The driver even manages to drive the car out of the ditch “somehow” (Line 22) and start home before returning to the broken nose. Noticing the car’s damage—“headlight dangling, side-mirror gone” (Line 25)—seems to remind the driver of his own injury. In Line 26 the pain surfaces: the broken nose and “something stabs/in your side” (Lines 26-27). The same confusion that led the driver to make the incredibly bad choice to bring the deer with him now causes him to envision the deer as something terrible and possibly supernatural. It's breathing, “shallow and fast” (Line 28) increases his urgency; when the deer “scrambles to life” (Line 29), he sees its face in the mirror “like a ghost” (Line 30). The second person narration becomes acutely relevant again as the deer “bites you” unexpectedly in Line 31, and “maybe you scream” in Line 32, as if the poem’s speaker isn’t the driver, wasn’t at the scene, and it really is the reader who was bitten on the shoulder by an angry deer.
Part 2 becomes a psychological relationship drama, where the aftermath of the accident provides a platform for the father-son relationship to reveal itself. Their alliance in shame and bewilderment brings an awkward consolation, a rocky but emphatic resolution as they work together to clean up what can’t be fixed, to occlude what can’t be erased.

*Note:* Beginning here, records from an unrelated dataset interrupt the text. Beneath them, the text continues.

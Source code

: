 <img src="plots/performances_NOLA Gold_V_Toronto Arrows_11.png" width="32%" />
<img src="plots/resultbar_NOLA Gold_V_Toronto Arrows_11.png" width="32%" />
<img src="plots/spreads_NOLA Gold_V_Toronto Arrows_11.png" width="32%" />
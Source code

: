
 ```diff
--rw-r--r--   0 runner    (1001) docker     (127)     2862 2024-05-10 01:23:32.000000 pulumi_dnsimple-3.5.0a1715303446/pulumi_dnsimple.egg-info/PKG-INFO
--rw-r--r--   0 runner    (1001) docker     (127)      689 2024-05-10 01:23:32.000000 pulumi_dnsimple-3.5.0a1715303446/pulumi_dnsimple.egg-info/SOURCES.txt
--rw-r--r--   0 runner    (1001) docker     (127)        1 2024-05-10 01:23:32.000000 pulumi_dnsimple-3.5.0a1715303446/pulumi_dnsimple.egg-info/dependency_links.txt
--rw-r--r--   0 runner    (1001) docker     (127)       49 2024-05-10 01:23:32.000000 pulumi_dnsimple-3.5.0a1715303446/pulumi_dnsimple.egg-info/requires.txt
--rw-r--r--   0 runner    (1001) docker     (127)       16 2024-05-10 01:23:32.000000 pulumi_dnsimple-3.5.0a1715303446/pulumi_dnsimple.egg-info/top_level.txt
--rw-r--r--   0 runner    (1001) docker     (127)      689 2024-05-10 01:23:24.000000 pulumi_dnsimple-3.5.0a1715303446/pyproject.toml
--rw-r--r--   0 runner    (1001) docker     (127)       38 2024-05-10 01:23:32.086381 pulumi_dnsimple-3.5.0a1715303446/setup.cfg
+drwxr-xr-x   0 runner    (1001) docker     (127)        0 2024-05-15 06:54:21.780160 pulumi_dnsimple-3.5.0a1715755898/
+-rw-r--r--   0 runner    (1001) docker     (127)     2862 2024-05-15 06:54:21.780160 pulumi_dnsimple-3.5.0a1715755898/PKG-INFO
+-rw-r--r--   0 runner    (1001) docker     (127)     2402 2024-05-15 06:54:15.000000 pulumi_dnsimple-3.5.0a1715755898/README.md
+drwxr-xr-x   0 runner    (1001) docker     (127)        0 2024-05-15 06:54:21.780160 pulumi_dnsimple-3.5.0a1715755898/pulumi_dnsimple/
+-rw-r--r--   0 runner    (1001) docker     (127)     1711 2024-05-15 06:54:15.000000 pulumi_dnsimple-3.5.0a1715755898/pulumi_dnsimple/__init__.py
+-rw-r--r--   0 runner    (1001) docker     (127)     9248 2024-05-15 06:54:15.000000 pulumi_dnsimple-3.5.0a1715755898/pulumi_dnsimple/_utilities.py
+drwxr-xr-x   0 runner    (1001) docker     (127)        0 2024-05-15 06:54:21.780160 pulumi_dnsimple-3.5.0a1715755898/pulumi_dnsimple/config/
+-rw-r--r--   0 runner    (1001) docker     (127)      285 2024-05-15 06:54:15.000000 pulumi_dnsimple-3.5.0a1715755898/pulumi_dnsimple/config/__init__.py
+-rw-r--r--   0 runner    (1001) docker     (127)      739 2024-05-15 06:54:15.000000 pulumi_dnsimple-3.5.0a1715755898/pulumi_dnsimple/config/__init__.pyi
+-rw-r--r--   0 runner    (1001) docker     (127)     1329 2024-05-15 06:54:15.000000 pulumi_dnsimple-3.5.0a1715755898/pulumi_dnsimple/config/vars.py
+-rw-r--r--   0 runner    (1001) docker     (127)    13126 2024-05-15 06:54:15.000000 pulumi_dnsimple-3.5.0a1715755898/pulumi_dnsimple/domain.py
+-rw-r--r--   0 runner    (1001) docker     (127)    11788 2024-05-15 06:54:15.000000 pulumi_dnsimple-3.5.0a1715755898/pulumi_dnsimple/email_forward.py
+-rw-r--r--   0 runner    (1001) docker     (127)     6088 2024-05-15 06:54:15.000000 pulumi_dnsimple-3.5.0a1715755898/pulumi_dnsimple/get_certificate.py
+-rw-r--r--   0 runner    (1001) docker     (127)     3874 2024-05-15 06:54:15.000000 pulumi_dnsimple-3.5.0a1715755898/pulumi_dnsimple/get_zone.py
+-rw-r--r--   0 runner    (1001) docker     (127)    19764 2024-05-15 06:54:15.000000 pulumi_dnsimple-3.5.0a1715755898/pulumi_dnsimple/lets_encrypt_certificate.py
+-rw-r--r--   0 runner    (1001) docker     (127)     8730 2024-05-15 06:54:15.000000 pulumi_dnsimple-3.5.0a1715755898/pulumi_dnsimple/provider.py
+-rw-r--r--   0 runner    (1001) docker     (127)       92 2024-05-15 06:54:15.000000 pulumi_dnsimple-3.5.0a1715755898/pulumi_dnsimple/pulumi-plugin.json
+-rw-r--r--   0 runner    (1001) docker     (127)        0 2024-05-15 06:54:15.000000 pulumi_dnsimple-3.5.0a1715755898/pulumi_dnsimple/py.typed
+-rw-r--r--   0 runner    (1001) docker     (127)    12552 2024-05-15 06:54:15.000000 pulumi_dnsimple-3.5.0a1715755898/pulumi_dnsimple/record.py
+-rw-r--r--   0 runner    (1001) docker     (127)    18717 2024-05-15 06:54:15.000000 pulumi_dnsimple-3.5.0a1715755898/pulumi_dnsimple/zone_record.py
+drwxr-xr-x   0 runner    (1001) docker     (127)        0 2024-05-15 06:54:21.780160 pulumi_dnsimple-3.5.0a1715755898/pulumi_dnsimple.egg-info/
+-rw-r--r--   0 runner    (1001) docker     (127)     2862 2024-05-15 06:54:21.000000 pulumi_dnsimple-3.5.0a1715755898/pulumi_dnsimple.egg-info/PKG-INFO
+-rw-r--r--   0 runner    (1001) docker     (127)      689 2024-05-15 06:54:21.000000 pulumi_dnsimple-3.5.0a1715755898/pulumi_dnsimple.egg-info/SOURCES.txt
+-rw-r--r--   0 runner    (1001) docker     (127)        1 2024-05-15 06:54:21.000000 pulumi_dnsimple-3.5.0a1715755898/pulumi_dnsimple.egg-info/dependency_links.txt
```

The poem’s start establishes the driver’s “tunnel-vision” (Line 1) drunken stupor, adding to its characterization of mood by describing his “swerving” (Line 2) along the road “at 3:00 a.m.” (Line 3), a time simultaneously too late and too early for anything nice to happen. In contrast, the second line of Part 2 presents the father’s drunken aggression simply: “He’s had a few drinks and he’s angry” (Line 35). The present tense and second person—it’s “your father” in Line 34 just above—creates immediate, intimate tension. The situation goes beyond foreshadowing, setting the context for violence explicitly.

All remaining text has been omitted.